One of the largest oil producers will cut production by 30%
Continental Resources, one of the largest producers of shale oil in the U.S., decided not to pay quarterly dividends due to the global drop in oil prices amid the spread of the coronavirus epidemic, reports MarketWatch.
The company's management also reported that since the world consumption of oil decreased by about 30%, Continental Resources will reduce production at about the same level.
Over the past three months, the company's shares have fallen by 73%, while S&P downgraded its rating to BB+.
The head of Continental Resources Harold Hamm expressed hope that the company will be able to recover its position in the third and fourth quarters, and now it is important to save the industry, reports Forbes.

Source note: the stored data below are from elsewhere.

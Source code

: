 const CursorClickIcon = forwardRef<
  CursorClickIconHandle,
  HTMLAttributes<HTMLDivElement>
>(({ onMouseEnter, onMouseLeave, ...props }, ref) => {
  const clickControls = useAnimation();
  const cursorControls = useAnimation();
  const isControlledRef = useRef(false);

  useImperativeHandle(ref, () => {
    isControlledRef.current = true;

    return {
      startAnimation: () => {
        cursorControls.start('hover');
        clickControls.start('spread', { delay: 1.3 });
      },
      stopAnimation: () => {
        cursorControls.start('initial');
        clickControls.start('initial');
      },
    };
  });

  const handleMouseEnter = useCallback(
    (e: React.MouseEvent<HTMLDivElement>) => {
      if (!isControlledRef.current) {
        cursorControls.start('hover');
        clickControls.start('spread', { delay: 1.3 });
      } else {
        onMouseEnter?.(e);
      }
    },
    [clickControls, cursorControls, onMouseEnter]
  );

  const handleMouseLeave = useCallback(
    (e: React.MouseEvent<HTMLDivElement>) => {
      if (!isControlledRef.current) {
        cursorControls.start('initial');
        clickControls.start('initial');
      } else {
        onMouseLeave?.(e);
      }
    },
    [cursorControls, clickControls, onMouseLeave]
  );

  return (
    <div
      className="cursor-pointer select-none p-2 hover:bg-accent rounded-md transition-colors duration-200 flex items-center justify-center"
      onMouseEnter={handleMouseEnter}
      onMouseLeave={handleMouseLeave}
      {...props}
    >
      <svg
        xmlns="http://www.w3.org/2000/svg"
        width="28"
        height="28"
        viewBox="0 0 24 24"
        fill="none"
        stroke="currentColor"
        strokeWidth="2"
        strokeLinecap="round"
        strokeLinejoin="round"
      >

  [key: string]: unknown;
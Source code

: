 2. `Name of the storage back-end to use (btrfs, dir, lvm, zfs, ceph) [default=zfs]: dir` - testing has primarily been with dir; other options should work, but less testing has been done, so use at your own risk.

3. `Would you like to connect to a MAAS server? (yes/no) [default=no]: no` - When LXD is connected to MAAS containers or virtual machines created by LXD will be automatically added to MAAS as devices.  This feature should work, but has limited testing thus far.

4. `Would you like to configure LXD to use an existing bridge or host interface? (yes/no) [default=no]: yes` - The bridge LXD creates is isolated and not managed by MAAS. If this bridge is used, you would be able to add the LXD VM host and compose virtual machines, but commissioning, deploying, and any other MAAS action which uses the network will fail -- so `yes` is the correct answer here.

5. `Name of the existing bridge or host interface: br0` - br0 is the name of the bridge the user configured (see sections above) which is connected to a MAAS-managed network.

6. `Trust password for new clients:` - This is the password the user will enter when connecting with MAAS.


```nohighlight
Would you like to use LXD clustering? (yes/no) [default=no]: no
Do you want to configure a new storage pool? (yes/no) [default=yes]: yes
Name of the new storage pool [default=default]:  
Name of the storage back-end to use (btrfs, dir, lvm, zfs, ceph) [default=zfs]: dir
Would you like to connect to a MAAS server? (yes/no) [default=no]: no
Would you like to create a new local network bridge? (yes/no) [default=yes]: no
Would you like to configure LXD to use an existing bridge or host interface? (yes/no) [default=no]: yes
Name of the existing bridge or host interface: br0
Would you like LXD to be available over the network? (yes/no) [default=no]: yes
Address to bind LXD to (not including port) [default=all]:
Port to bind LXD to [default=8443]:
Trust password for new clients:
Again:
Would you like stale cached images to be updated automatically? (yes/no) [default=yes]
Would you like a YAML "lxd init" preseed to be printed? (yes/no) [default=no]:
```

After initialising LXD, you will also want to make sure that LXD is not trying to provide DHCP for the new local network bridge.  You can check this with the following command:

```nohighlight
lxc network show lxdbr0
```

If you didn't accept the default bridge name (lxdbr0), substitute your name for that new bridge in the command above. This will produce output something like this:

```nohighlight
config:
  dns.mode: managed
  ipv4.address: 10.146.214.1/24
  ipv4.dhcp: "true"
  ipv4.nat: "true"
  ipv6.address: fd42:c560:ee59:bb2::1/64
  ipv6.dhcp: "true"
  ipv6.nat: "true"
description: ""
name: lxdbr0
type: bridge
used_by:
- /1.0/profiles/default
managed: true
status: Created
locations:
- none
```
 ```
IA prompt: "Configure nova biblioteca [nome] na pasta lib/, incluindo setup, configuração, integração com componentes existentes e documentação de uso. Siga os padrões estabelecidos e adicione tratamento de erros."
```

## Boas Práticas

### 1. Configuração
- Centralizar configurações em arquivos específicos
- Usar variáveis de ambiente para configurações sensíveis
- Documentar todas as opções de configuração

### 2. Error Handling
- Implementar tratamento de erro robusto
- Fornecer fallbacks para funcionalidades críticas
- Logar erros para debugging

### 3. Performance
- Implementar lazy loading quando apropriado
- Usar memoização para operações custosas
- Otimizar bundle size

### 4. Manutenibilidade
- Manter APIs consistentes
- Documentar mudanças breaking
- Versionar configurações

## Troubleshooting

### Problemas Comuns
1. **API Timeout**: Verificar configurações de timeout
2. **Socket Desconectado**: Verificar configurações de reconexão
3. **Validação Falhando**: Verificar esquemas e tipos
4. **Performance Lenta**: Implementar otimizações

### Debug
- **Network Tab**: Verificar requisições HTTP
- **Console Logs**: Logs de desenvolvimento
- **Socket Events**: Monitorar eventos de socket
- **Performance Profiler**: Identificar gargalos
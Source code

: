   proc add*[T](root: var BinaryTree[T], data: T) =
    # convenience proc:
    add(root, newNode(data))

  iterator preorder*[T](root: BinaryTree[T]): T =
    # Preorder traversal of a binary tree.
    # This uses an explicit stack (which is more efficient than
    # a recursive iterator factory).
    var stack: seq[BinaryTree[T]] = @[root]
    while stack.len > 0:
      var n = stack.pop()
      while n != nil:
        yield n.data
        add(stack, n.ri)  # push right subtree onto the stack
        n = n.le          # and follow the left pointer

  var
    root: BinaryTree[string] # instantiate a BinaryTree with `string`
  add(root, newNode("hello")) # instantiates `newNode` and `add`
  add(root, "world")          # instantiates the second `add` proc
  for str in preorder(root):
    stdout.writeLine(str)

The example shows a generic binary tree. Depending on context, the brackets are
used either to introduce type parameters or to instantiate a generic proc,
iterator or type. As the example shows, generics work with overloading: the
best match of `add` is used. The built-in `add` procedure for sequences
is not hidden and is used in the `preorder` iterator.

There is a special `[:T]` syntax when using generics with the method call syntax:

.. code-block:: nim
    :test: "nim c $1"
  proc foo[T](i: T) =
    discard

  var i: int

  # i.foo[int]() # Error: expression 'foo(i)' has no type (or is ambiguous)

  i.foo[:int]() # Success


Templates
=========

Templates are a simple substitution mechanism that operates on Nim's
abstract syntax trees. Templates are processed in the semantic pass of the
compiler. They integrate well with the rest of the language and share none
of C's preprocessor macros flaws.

The publication points out that due to a significant decrease in demand for oil, shale companies have no guarantees to restore their positions even in case of OPEC+ agreements between Russia and Saudi Arabia. However, the US is trying to persuade Riyadh to go for an agreement, hoping that it will improve the situation.
Bloomberg sources previously reported that Russian authorities may approve the reduction of production in the country by 1 million barrels per day. Russia may not like the option of reducing production by 1.5 million barrels per day, which may be insisted on by other negotiators, one of the agency's sources said.
On March 20, Bloomberg reported that oil and gas companies cut their investment budgets by a total of US$31 billion due to fears of further value fall. According to the agency, Saudi Arabian Oil Co., French Total, as well as Wintershall DEA, among others, decided to seriously cut their investments.